Start of Data extracts
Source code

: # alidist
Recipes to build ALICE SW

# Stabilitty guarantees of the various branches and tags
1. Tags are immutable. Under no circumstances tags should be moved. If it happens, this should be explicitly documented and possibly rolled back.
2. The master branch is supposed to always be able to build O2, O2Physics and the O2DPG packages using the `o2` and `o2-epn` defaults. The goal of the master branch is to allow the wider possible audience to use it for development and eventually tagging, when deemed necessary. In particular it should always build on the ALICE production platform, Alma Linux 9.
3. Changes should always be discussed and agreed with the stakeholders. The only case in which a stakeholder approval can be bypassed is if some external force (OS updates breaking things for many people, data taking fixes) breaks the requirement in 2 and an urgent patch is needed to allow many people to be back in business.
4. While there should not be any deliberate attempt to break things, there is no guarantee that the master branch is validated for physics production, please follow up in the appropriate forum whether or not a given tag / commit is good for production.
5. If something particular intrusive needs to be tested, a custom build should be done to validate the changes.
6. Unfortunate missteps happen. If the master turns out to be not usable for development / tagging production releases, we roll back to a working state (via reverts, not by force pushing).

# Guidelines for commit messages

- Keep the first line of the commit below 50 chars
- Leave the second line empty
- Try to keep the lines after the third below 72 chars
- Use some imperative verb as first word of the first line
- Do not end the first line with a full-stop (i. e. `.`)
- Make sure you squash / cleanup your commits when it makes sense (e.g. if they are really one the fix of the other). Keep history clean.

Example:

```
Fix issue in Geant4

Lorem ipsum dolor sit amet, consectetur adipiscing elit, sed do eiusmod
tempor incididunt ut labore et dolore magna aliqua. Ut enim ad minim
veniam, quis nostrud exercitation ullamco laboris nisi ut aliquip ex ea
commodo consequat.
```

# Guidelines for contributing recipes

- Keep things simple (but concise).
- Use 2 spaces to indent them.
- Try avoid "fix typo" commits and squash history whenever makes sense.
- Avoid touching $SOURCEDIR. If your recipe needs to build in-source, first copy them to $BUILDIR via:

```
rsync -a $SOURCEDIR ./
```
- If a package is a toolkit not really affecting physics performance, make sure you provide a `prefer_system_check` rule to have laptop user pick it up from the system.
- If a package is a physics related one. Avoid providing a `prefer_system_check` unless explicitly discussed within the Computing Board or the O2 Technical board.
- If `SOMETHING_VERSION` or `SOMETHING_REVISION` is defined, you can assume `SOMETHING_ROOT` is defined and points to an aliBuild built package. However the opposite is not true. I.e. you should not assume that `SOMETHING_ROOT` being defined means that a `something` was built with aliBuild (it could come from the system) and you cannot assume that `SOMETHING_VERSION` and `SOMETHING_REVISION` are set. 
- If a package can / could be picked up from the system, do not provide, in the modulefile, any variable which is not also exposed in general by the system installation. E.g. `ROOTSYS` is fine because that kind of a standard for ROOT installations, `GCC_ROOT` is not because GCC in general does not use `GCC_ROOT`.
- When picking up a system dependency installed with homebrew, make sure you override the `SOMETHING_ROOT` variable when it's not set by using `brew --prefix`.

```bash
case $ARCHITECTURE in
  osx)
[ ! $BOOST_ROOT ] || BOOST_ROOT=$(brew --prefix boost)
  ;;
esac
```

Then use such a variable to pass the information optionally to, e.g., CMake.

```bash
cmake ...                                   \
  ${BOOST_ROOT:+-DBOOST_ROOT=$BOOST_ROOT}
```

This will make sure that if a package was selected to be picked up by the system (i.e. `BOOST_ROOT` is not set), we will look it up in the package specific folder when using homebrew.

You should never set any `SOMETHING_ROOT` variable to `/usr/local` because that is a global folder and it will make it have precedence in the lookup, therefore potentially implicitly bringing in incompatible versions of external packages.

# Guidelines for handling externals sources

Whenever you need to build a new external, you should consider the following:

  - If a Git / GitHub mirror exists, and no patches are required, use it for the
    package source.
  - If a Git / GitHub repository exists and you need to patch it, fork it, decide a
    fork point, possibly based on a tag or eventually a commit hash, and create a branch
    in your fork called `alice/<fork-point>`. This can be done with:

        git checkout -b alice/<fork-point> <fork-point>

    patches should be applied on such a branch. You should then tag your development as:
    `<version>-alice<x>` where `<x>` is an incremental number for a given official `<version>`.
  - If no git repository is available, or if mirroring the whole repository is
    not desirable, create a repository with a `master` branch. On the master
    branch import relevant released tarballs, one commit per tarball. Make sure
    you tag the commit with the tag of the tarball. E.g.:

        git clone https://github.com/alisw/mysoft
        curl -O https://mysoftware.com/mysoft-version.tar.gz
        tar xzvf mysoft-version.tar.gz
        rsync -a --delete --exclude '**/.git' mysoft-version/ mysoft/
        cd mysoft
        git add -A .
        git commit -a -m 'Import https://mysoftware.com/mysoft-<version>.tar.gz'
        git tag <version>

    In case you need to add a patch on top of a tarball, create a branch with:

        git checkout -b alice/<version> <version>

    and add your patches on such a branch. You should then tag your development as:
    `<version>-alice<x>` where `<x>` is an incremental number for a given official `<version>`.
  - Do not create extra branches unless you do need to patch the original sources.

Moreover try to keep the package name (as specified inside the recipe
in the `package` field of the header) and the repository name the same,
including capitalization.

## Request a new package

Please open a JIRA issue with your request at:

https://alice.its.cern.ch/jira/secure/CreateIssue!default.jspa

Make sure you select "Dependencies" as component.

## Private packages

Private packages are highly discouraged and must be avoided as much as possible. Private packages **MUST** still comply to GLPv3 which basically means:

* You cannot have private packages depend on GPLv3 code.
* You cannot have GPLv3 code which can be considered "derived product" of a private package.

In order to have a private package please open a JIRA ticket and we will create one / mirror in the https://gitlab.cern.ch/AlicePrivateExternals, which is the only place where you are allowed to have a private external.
End of Data extracts
The lines above from the one containing "This will make" through the one containing "and add your" are to be set down exactly, and no others.

This will make sure that if a package was selected to be picked up by the system (i.e. `BOOST_ROOT` is not set), we will look it up in the package specific folder when using homebrew.

You should never set any `SOMETHING_ROOT` variable to `/usr/local` because that is a global folder and it will make it have precedence in the lookup, therefore potentially implicitly bringing in incompatible versions of external packages.

# Guidelines for handling externals sources

Whenever you need to build a new external, you should consider the following:

  - If a Git / GitHub mirror exists, and no patches are required, use it for the
    package source.
  - If a Git / GitHub repository exists and you need to patch it, fork it, decide a
    fork point, possibly based on a tag or eventually a commit hash, and create a branch
    in your fork called `alice/<fork-point>`. This can be done with:

        git checkout -b alice/<fork-point> <fork-point>

    patches should be applied on such a branch. You should then tag your development as:
    `<version>-alice<x>` where `<x>` is an incremental number for a given official `<version>`.
  - If no git repository is available, or if mirroring the whole repository is
    not desirable, create a repository with a `master` branch. On the master
    branch import relevant released tarballs, one commit per tarball. Make sure
    you tag the commit with the tag of the tarball. E.g.:

        git clone https://github.com/alisw/mysoft
        curl -O https://mysoftware.com/mysoft-version.tar.gz
        tar xzvf mysoft-version.tar.gz
        rsync -a --delete --exclude '**/.git' mysoft-version/ mysoft/
        cd mysoft
        git add -A .
        git commit -a -m 'Import https://mysoftware.com/mysoft-<version>.tar.gz'
        git tag <version>

    In case you need to add a patch on top of a tarball, create a branch with:

        git checkout -b alice/<version> <version>

    and add your patches on such a branch. You should then tag your development as:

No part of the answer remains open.